Essa ideologia cultiva a liberdade, e vê a liberdade econômica (e o direito à propriedade privada) como um dos mais básicos direitos humanos [no Brasil, é a ideologia cultivada e propagandeada pelo Instituto Milênio (NTs)].
Mas apesar da aparente moralidade do neoliberalismo, as políticas de Thatcher eram extremamente conservadoras. Enquanto fazia cortes nos serviços públicos garantidos pelo Estado de Bem-estar, ela aumentava os gastos militares para armar o exército britânico ainda para a Guerra Fria.
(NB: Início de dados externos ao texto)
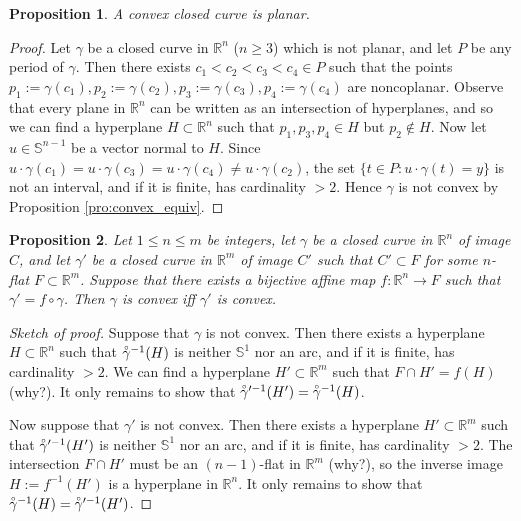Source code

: \documentclass{amsart}
\newtheorem{proposition}{Proposition}[section]
\theoremstyle{definition}
\theoremstyle{remark}
\newcommand{\lring}[1]{\accentset{\circ}{#1}}
\begin{document}
\begin{proposition}
    \label{pro:convex_planar}
    A convex closed curve is planar.
\end{proposition}

\begin{proof}
    Let $\gamma$ be a closed curve in $\mathbb{R}^n$ ($n\ge 3$) which
    is not planar, and let $P$ be any period of $\gamma$.
    Then there exists $c_1<c_2<c_3<c_4\in P$ such that the points
    $p_1:=\gamma(c_1),p_2:=\gamma(c_2),
        p_3:=\gamma(c_3),p_4:=\gamma(c_4)$
    are noncoplanar. Observe that every plane in $\mathbb{R}^n$
    can be written as an intersection of hyperplanes, and so
    we can find a hyperplane $H\subset\mathbb{R}^n$
    such that $p_1,p_3,p_4\in H$ but $p_2\notin H$. Now let
    $u\in\mathbb{S}^{n-1}$ be a vector normal to $H$. Since
    $u\cdot\gamma(c_1)=u\cdot\gamma(c_3)=u\cdot\gamma(c_4)
        \ne u\cdot\gamma(c_2)$,
    the set $\{t\in P:u\cdot\gamma(t)=y\}$ is not an interval,
    and if it is finite, has cardinality $>2$. Hence $\gamma$
    is not convex by Proposition \ref{pro:convex_equiv}.
\end{proof}

\begin{proposition}
    \label{pro:convex_preserved}
    Let $1\le n\le m$ be integers, let $\gamma$ be a closed curve
    in $\mathbb{R}^n$ of image $C$, and let $\gamma'$ be a closed curve
    in $\mathbb{R}^m$ of image $C'$ such that $C'\subset F$
    for some $n$-flat $F\subset\mathbb{R}^m$.
    Suppose that there exists a bijective affine map
    $f:\mathbb{R}^n\to F$ such that $\gamma'=f\circ\gamma$.
    Then $\gamma$ is convex iff $\gamma'$ is convex.
\end{proposition}

\begin{proof}[Sketch of proof]
    Suppose that $\gamma$ is not convex.
    Then there exists a hyperplane $H\subset\mathbb{R}^n$
    such that $\lring{\gamma}^{-1}(H)$ is neither $\mathbb{S}^1$
    nor an arc, and if it is finite, has cardinality $>2$.
    We can find a hyperplane $H'\subset\mathbb{R}^m$ such that
    $F\cap H'=f(H)$ (why?). It only remains to show that
    $\lring{\gamma}'^{-1}(H')=\lring{\gamma}^{-1}(H)$.

    Now suppose that $\gamma'$ is not convex.
    Then there exists a hyperplane $H'\subset\mathbb{R}^m$
    such that $\lring{\gamma}'^{-1}(H')$ is neither $\mathbb{S}^1$
    nor an arc, and if it is finite, has cardinality $>2$.
    The intersection $F\cap H'$ must be an $(n-1)$-flat
    in $\mathbb{R}^m$ (why?), so the inverse image
    $H:=f^{-1}(H')$ is a hyperplane in $\mathbb{R}^n$.
    It only remains to show that
    $\lring{\gamma}^{-1}(H)=\lring{\gamma}'^{-1}(H')$.
\end{proof}
\end{document}
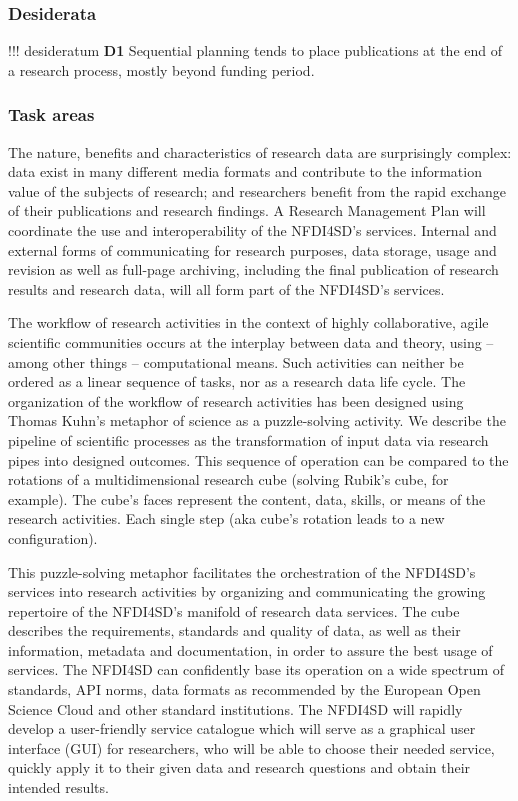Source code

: \hypertarget{desiderata}{%
\subsubsection{Desiderata}\label{desiderata}}

!!! desideratum \textbf{D1} Sequential planning tends to place
publications at the end of a research process, mostly beyond funding
period.

\hypertarget{task-areas}{%
\subsubsection{Task areas}\label{task-areas}}

The nature, benefits and characteristics of research data are
surprisingly complex: data exist in many different media formats and
contribute to the information value of the subjects of research; and
researchers benefit from the rapid exchange of their publications and
research findings. A Research Management Plan will coordinate the use
and interoperability of the NFDI4SD's services. Internal and external
forms of communicating for research purposes, data storage, usage and
revision as well as full-page archiving, including the final publication
of research results and research data, will all form part of the
NFDI4SD's services.

The workflow of research activities in the context of highly
collaborative, agile scientific communities occurs at the interplay
between data and theory, using -- among other things -- computational
means. Such activities can neither be ordered as a linear sequence of
tasks, nor as a research data life cycle. The organization of the
workflow of research activities has been designed using Thomas Kuhn's
metaphor of science as a puzzle-solving activity. We describe the
pipeline of scientific processes as the transformation of input data via
research pipes into designed outcomes. This sequence of operation can be
compared to the rotations of a multidimensional research cube (solving
Rubik's cube, for example). The cube's faces represent the content,
data, skills, or means of the research activities. Each single step (aka
cube's rotation leads to a new configuration).

This puzzle-solving metaphor facilitates the orchestration of the
NFDI4SD's services into research activities by organizing and
communicating the growing repertoire of the NFDI4SD's manifold of
research data services. The cube describes the requirements, standards
and quality of data, as well as their information, metadata and
documentation, in order to assure the best usage of services. The
NFDI4SD can confidently base its operation on a wide spectrum of
standards, API norms, data formats as recommended by the European Open
Science Cloud and other standard institutions. The NFDI4SD will rapidly
develop a user-friendly service catalogue which will serve as a
graphical user interface (GUI) for researchers, who will be able to
choose their needed service, quickly apply it to their given data and
research questions and obtain their intended results.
Mas aquelas armas não foram usadas contra a União Soviética: o inimigo da hora foi a Argentina. Quando, em 1982, a Argentina invadiu as Ilhas Falkland [Malvinas] e South Georgia, que a Grã-Bretanha considerava território britânico "dependente", a Grã-Bretanha retomou o controle dessas ilhas mediante ação militar. Morreram centenas de soldados (a maioria dos quais, argentinos), e a Argentina rendeu-se depois de 74 dias de guerra.
A vitória militar rendeu a Thatcher o codinome de "Dama de Ferro" e fez inflar sua popularidade, bem quando os protestos contra suas políticas econômicas atingiam o pico, o que a levou a vencer as eleições de 1983, e continuar com aquelas políticas.
Thatcher opôs-se às sanções contra a África do Sul durante o apartheid. Referia-se ao Congresso Nacional Africano, de Mandela, como "típica organização terrorista". Falava da África do Sul como "aquela terra de amalucados", sugerindo que Nelson Mandela jamais conseguiria governar o país.
Sempre apoiou Israel e foi o primeiro primeiro-ministro britânico a visitar Israel, em 1986.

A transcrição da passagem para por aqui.